Query tuning plays a crucial role pertaining to database performance. If you are facing issues with query run times while using a pattern search with LIKE or ILIKE operators, you are in the right place. This blog helps you with tuning the sub-optimal query plan which impacts the query performance with LIKE or ILIKE operators. In such scenarios a normal b-tree index may not generate an optimal query plan.
This blog will walk you through a use case scenario and show you how to tune your queries with LIKE or ILIKE operators. The Postgres Operator class and pg_trgm
extension available on Azure Database for PostgreSQL - Flexible Server can be used to create B-tree and GIN indexes to better optimize the query performance with the LIKE or ILIKE operators.

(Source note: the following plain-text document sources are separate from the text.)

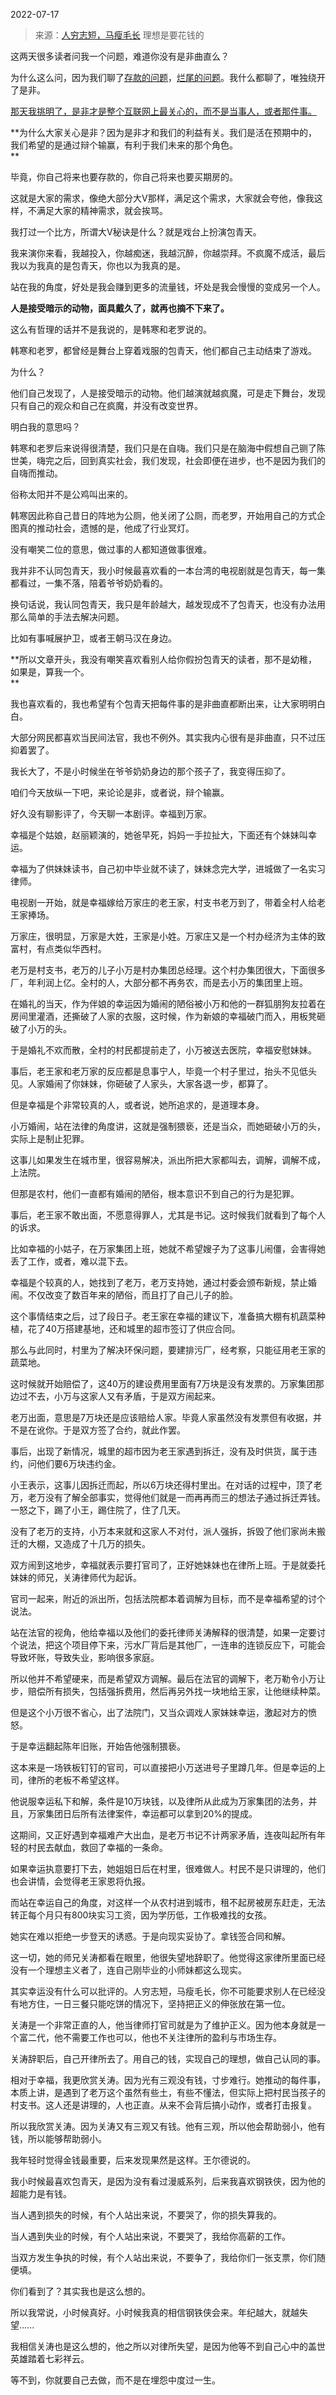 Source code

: 2022-07-17

> 来源：[人穷志短，马瘦毛长](http://mp.weixin.qq.com/s?__biz=MzU0MjYwNDU2Mw==&mid=2247507134&idx=1&sn=28f63cd60bba0a26949397f7c4cf7da6&chksm=fb1ab0c2cc6d39d432083ca8f9f3ac58191d9d512764dcfa60059f2de08c12b70f69b324f01f&scene=27#wechat_redirect)
> 理想是要花钱的

这两天很多读者问我一个问题，难道你没有是非曲直么？

  

为什么这么问，因为我们聊了[存款的问题](http://mp.weixin.qq.com/s?__biz=MzU0MjYwNDU2Mw==&mid=2247507101&idx=1&sn=b1c6adcc4cbf48af199848d4498bcf79&chksm=fb1ab0e1cc6d39f7d34a3a94782f01465002a09b50f993be288ac9c700e85381ea4e1717a099&scene=21#wechat_redirect)，[烂尾的问题](http://mp.weixin.qq.com/s?__biz=MzU0MjYwNDU2Mw==&mid=2247507108&idx=1&sn=94793cbb0535d1d2bbf6e34f070431ae&chksm=fb1ab0d8cc6d39cef7c922dc219f5200bab13940560aaff80d06edad67d46b327f8e185dc7c9&scene=21#wechat_redirect)。我什么都聊了，唯独绕开了是非。  

  

[那天我挑明了，是非才是整个互联网上最关心的，而不是当事人，或者那件事。](http://mp.weixin.qq.com/s?__biz=MzU0MjYwNDU2Mw==&mid=2247507119&idx=2&sn=628dfb313124142ba3800f1c0a75e0a5&chksm=fb1ab0d3cc6d39c544bb4ef3e697c1e3079722e5364b712e319d92aa77635a196fc5503a36f8&scene=21#wechat_redirect)  

  

 **为什么大家关心是非？因为是非才和我们的利益有关。我们是活在预期中的，我们希望的是通过辩个输赢，有利于我们未来的那个角色。  
**

  

毕竟，你自己将来也要存款的，你自己将来也要买期房的。

  

这就是大家的需求，像绝大部分大V那样，满足这个需求，大家就会夸他，像我这样，不满足大家的精神需求，就会挨骂。  

  

我打过一个比方，所谓大V秘诀是什么？就是戏台上扮演包青天。  

  

我来演你来看，我越投入，你越痴迷，我越沉醉，你越崇拜。不疯魔不成活，最后我以为我真的是包青天，你也以为我真的是。  

  

站在我的角度，好处是我会赚到更多的流量钱，坏处是我会慢慢的变成另一个人。

  

 **人是接受暗示的动物，面具戴久了，就再也摘不下来了。**

  

这么有哲理的话并不是我说的，是韩寒和老罗说的。

  

韩寒和老罗，都曾经是舞台上穿着戏服的包青天，他们都自己主动结束了游戏。

  

为什么？

  

他们自己发现了，人是接受暗示的动物。他们越演就越疯魔，可是走下舞台，发现只有自己的观众和自己在疯魔，并没有改变世界。  

  

明白我的意思吗？  

  

韩寒和老罗后来说得很清楚，我们只是在自嗨。我们只是在脑海中假想自己铡了陈世美，嗨完之后，回到真实社会，我们发现，社会即便在进步，也不是因为我们的自嗨而推动。

  

俗称太阳并不是公鸡叫出来的。

  

韩寒因此称自己昔日的阵地为公厕，他关闭了公厕，而老罗，开始用自己的方式企图真的推动社会，遗憾的是，他成了行业冥灯。  

  

没有嘲笑二位的意思，做过事的人都知道做事很难。  

  

我并非不认同包青天，我小时候最喜欢看的一本台湾的电视剧就是包青天，每一集都看过，一集不落，陪着爷爷奶奶看的。  

  

换句话说，我认同包青天，我只是年龄越大，越发现成不了包青天，也没有办法用那么简单的手法去解决问题。  

  

比如有事喊展护卫，或者王朝马汉在身边。

  

 **所以文章开头，我没有嘲笑喜欢看别人给你假扮包青天的读者，那不是幼稚，如果是，算我一个。  
**

  

我也喜欢看的，我也希望有个包青天把每件事的是非曲直都断出来，让大家明明白白。  

  

大部分网民都喜欢当民间法官，我也不例外。其实我内心很有是非曲直，只不过压抑着罢了。  

  

我长大了，不是小时候坐在爷爷奶奶身边的那个孩子了，我变得压抑了。  

  

咱们今天放纵一下吧，来论论是非，或者说，辩个输赢。  

  

好久没有聊影评了，今天聊一本剧评。幸福到万家。

  

幸福是个姑娘，赵丽颖演的，她爸早死，妈妈一手拉扯大，下面还有个妹妹叫幸运。

  

幸福为了供妹妹读书，自己初中毕业就不读了，妹妹念完大学，进城做了一名实习律师。

  

电视剧一开始，就是幸福嫁给万家庄的老王家，村支书老万到了，带着全村人给老王家捧场。

  

万家庄，很明显，万家是大姓，王家是小姓。万家庄又是一个村办经济为主体的致富村，有点类似华西村。

  

老万是村支书，老万的儿子小万是村办集团总经理。这个村办集团很大，下面很多厂，年利润上亿。全村的人，大部分都不再务农，而是去小万的集团里上班。

  

在婚礼的当天，作为伴娘的幸运因为婚闹的陋俗被小万和他的一群狐朋狗友拉着在房间里灌酒，还撕破了人家的衣服，这时候，作为新娘的幸福破门而入，用板凳砸破了小万的头。  

  

于是婚礼不欢而散，全村的村民都提前走了，小万被送去医院，幸福安慰妹妹。

  

事后，老王家和老万家的反应都是息事宁人，毕竟一个村子里过，抬头不见低头见。人家婚闹了你妹妹，你砸破了人家头，大家各退一步，都算了。  

  

但是幸福是个非常较真的人，或者说，她所追求的，是道理本身。

  

小万婚闹，站在法律的角度讲，这就是强制猥亵，还是当众，而她砸破小万的头，实际上是制止犯罪。  

  

这事儿如果发生在城市里，很容易解决，派出所把大家都叫去，调解，调解不成，上法院。  

  

但那是农村，他们一直都有婚闹的陋俗，根本意识不到自己的行为是犯罪。  

  

事后，老王家不敢出面，不愿意得罪人，尤其是书记。这时候我们就看到了每个人的诉求。  

  

比如幸福的小姑子，在万家集团上班，她就不希望嫂子为了这事儿闹僵，会害得她丢了工作，或者，难以混下去。  

  

幸福是个较真的人，她找到了老万，老万支持她，通过村委会颁布新规，禁止婚闹。不仅改变了数百年来的陋俗，而且打了自己儿子的脸。  

  

这个事情结束之后，过了段日子。老王家在幸福的建议下，准备搞大棚有机蔬菜种植，花了40万搭建基地，还和城里的超市签订了供应合同。

  

那么与此同时，村里为了解决环保问题，要建排污厂，经考察，只能征用老王家的蔬菜地。  

  

这时候就开始赔偿了，这40万的建设费用里面有7万块是没有发票的。万家集团那边过不去，小万与这家人又有矛盾，于是双方闹起来。  

  

老万出面，意思是7万块还是应该赔给人家。毕竟人家虽然没有发票但有收据，并不是在讹你。于是双方签了合约，就此作罢。  

  

事后，出现了新情况，城里的超市因为老王家遇到拆迁，没有及时供货，属于违约，问他们要6万块违约金。  

  

小王表示，这事儿因拆迁而起，所以6万块还得村里出。在对话的过程中，顶了老万，老万没有了解全部事实，觉得他们就是一而再再而三的想法子通过拆迁弄钱。一怒之下，踢了小王，踢住院了，住了几天。  

  

没有了老万的支持，小万本来就和这家人不对付，派人强拆，拆毁了他们家尚未搬迁的大棚，又造成了十几万的损失。  

  

双方闹到这地步，幸福就表示要打官司了，正好她妹妹也在律所上班。于是就委托妹妹的师兄，关涛律师代为起诉。

  

官司一起来，附近的派出所，包括法院都本着调解为目标，而不是幸福希望的讨个说法。  

  

站在法官的视角，他给幸福以及他们的委托律师关涛解释的很清楚，如果一定要讨个说法，把这个项目停下来，污水厂背后是其他厂，一连串的连锁反应下，可能会导致坏账，导致失业，影响很多家庭。  

  

所以他并不希望硬来，而是希望双方调解。最后在法官的调解下，老万勒令小万让步，赔偿所有损失，包括强拆费用，然后再另外找一块地给王家，让他继续种菜。  

  

但是这个小万很不省心，出了法院门，又当众调戏人家妹妹幸运，激起对方的愤怒。  

  

于是幸运翻起陈年旧账，开始告他强制猥亵。  

  

这本来是一场铁板钉钉的官司，可以直接把小万送进号子里蹲几年。但是幸运的上司，律所的老板不希望这样。

  

他说服幸运私下和解，条件是10万块钱，以及律所从此成为万家集团的法务，并且，万家集团日后所有法律案件，幸运都可以拿到20%的提成。

  

这期间，又正好遇到幸福难产大出血，是老万书记不计两家矛盾，连夜叫起所有年轻的村民去献血，救回了幸福的一条命。  

  

如果幸运执意要打下去，她姐姐日后在村里，很难做人。村民不是只讲理的，他们也会讲情，会觉得老王家恩将仇报。

  

而站在幸运自己的角度，对这样一个从农村进到城市，租不起房被房东赶走，无法转正每个月只有800块实习工资，因为学历低，工作极难找的女孩。

  

她实在难以拒绝一步登天的诱惑。于是向现实妥协了。拿钱签合同和解。

  

这一切，她的师兄关涛都看在眼里，他很失望地辞职了。他觉得这家律所里面已经没有一个理想主义者了，连自己刚毕业的小师妹都这么现实。

  

其实幸运没有什么可以批评的。人穷志短，马瘦毛长，你不可能要求别人在已经没有地方住，一日三餐只能吃饼的情况下，坚持把正义的伸张放在第一位。

  

关涛是一个非常正直的人，他当律师打官司就是为了维护正义。因为他本身就是一个富二代，他不需要工作也可以，他也不关注律所的盈利与市场生存。

  

关涛辞职后，自己开律所去了。用自己的钱，实现自己的理想，做自己认同的事。

相对于幸福，我更欣赏关涛。因为光有三观没有钱，寸步难行。她推动的每件事，本质上讲，是遇到了老万这个虽然有些土，有些不懂法，但实际上把村民当孩子的村支书。这人还是讲理的，人也正直。从来不会背后搞小动作，或者打击报复。

  

所以我欣赏关涛。因为关涛又有三观又有钱。他有三观，所以他会帮助弱小，他有钱，所以能够帮助弱小。  

  

我年轻时觉得金钱最重要，后来发现果然是这样。王尔德说的。

  

我小时候最喜欢包青天，是因为没有看过漫威系列，后来我喜欢钢铁侠，因为他的超能力是有钱。

  

当人遇到损失的时候，有个人站出来说，不要哭了，你的损失算我的。

当人遇到失业的时候，有个人站出来说，不要哭了，我给你高薪的工作。

当双方发生争执的时候，有个人站出来说，不要争了，我给你们一张支票，你们随便填。

  

你们看到了？其实我也是这么想的。

  

所以我常说，小时候真好。小时候我真的相信钢铁侠会来。年纪越大，就越失望......

  

我相信关涛也是这么想的，他之所以对律所失望，是因为他等不到自己心中的盖世英雄踏着七彩祥云。

  

等不到，你就要自己去做，而不是在埋怨中度过一生。​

The use case scenario refers to the following steps for step-by-step guide to optimize query performance:
Create a table with two columns id
and field_text
, load 80 million records into the table and VACUUM ANALYZE the table after the data load is complete.
You can follow below steps to create and load the data.
CREATE TABLE test_like
(id int,
field_text text);
INSERT INTO test_like (id, field_text);
SELECT id,'testp' FROM generate_series (1, 80000000) id;
Let’s look at the sample data stored in the table.
VACUUM ANALYZE test_like;
SELECT * FROM test_like LIMIT 5;
id | field_text
----+------------
1 | testp1
2 | testp2
3 | testp3
4 | testp4
5 | testp5
Let’s execute a query with LIKE operator using EXPLAIN ANALYZE as shown below.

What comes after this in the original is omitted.